We walked over to a clump of grass on the alpine meadow, and she pointed downward, “See those little flowers? They are so tiny, but every petal is perfect!”
I had to get down on my hands and knees to see the little blue flowers with five petals. Each blossom was smaller than a pencil eraser.
My view of the world expanded a bit more that day. No longer did I look just for things big and massive. I started to see the tiniest details in the mountain environment. I guess that’s how I’d describe why Gretta and I enjoy backpacking and hiking. Sure, it takes a lot of time and energy to plan and execute a camping trip, and mother-nature doesn’t always cooperate, as we found out in Rocky Mountain National Park in July of 2009. But every bit of effort is worth it when something unexpected is discovered. From the smallest flower to the grandest vista, it is the treasure of memories and images that makes the hardships worthwhile.
Three of our campsites in Colorado have been at an elevation of 10,600 feet; in an alpine zone that is near the timberline transition point. We’ve hiked and camped at lesser elevations, too, always finding unique and picturesque country not seen by motorists or casual passers-by.
Camping in the wilderness clears the mind of all the social clutter. Necessities are put into a different perspective. Does one really need all of the paraphernalia and accoutrements taken for granted in our everyday life?

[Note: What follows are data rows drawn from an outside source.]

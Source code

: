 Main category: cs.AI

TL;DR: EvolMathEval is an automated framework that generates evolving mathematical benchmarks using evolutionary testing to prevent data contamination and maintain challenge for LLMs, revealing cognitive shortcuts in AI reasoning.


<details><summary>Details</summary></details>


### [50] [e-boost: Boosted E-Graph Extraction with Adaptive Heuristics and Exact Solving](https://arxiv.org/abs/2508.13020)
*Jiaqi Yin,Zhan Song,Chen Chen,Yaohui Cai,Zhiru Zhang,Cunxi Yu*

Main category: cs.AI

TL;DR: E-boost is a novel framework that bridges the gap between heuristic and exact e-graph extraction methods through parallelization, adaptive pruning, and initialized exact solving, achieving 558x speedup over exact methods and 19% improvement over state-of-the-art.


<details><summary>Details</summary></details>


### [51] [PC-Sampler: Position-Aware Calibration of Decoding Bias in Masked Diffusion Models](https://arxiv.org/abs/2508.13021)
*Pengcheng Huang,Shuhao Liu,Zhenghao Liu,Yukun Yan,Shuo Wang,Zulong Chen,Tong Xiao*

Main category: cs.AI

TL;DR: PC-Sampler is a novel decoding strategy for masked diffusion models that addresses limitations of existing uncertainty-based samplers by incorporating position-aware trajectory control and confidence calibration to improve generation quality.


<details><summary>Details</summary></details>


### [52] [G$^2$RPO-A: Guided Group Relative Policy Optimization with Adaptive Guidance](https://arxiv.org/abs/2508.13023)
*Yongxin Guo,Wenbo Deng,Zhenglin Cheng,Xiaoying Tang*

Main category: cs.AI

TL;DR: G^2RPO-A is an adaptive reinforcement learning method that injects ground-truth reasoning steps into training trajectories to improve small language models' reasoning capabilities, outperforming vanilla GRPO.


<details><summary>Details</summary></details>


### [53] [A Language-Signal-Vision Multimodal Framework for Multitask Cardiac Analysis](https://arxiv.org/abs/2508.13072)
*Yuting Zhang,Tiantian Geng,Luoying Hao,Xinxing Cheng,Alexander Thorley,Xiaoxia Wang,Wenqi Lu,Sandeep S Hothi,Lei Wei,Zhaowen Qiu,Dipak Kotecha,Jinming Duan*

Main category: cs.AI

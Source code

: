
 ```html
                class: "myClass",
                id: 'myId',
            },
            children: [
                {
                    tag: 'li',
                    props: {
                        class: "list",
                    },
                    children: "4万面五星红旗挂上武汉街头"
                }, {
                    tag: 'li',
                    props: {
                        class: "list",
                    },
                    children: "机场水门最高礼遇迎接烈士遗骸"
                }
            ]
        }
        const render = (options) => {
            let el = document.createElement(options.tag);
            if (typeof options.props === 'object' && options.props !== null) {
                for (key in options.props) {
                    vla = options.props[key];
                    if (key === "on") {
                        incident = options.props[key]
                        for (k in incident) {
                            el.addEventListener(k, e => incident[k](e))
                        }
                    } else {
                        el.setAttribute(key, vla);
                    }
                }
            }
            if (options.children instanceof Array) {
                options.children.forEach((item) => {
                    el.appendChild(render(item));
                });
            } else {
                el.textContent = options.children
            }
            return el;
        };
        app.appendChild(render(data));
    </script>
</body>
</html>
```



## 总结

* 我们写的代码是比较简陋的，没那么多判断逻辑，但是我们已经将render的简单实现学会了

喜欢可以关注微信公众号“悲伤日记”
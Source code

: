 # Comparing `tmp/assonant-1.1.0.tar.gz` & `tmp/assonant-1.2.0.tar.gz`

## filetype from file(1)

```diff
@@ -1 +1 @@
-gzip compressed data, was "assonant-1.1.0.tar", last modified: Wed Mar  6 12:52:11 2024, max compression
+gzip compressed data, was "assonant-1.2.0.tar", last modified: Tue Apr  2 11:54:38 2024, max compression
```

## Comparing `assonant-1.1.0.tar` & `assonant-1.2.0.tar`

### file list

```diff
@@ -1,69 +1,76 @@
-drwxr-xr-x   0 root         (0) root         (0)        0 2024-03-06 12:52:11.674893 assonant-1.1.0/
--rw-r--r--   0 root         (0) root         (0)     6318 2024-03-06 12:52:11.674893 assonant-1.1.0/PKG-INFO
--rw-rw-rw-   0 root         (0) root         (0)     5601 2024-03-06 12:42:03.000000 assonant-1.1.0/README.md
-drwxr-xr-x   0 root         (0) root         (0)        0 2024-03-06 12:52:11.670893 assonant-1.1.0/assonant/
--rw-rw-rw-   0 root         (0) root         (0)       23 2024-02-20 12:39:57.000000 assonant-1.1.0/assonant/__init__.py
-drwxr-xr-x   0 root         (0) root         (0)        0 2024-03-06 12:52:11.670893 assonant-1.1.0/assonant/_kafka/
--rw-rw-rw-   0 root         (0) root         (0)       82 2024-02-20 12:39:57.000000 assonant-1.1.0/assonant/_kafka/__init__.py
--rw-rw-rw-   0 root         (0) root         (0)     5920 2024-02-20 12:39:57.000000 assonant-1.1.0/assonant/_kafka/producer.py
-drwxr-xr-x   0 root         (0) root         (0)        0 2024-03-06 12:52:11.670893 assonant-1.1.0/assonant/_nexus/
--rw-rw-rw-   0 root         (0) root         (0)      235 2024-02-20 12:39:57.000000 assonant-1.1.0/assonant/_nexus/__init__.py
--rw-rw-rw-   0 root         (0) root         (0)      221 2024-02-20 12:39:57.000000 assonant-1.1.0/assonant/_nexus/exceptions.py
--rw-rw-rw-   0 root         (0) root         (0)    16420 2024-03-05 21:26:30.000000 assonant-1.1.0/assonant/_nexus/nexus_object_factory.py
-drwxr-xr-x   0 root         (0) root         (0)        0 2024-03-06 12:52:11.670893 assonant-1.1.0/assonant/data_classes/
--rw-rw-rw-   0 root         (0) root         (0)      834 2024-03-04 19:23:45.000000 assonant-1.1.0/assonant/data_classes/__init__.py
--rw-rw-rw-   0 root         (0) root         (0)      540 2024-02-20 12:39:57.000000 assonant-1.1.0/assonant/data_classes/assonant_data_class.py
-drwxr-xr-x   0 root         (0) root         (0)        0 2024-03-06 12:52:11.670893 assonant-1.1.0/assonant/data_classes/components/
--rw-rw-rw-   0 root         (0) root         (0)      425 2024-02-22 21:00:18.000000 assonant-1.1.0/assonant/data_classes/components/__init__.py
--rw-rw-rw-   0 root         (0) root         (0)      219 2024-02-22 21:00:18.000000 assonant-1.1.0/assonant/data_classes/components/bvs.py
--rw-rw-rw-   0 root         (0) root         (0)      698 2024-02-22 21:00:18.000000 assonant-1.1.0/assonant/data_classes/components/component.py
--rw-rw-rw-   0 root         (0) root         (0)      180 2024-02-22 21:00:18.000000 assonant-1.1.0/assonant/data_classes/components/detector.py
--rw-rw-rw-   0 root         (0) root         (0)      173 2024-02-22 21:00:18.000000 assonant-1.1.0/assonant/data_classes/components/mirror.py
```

We carry the barest essentials, and only when the items don't add too much weight to the pack.
The following photos are some of my favorite images; good examples of why we don't mind putting up with temperature extremes, mosquitoes and flies, strenuous climbs and dehydrated food.
Englemann spruce in SW Colorado (2003)
One afternoon, a rain shower pattered on our poncho hoods while Gretta and I sat on a boulder, looking out at the endless forest of Englemann spruce trees before us. The peace and quiet stretched minute upon minute, mile upon mile. Without warning, the sunlight pierced the clouds. It was as if the giant spotlight of God shone on the spruce trees in front of us. On instinct, I quickly pulled out my camera, ran a few feet to frame the picture and snapped the photo above. Within twenty seconds, the sunlight was gone.
Weminuche Creek in SW Colorado (2003)
It was a crisp morning in the dry, thin air as I walked to the creek to fill our water bottles. The gurgling and rushing water, along with the birds awakening with song, made the hidden oasis seem full of life. The little waterfall caught my eye; the natural landscape far superior to anything designed by man. A tree trunk had fallen years ago, creating the weir on the creek, with one half of the trunk becoming a flower box for the summertime greenery. It was an invigorating moment, yet peaceful.
Mills Canyon, New Mexico (2003)
Mills Canyon is in a remote area along the Canadian River in northeast New Mexico. Just prior to camping there in 2003, I learned that wildlife officials used the canyon as a location to release the "problem" bears that had been trapped in the towns and ranches nearby. The beauty of the place was worth the risk, and we never did see any bears, good or bad.
Cholla Cactus blooms in Mills Canyon, New Mexico (2003)
Rock Cliff in Mills Canyon, New Mexico (2003)
I sat and waited during the sunrise for the correct light, and noticed that the rocks, which were at least a hundred feet above the canyon floor, had been eroded by fast flowing water at some point in eons past. Scenes like the one above are as beautiful and moving as any found in the National Parks.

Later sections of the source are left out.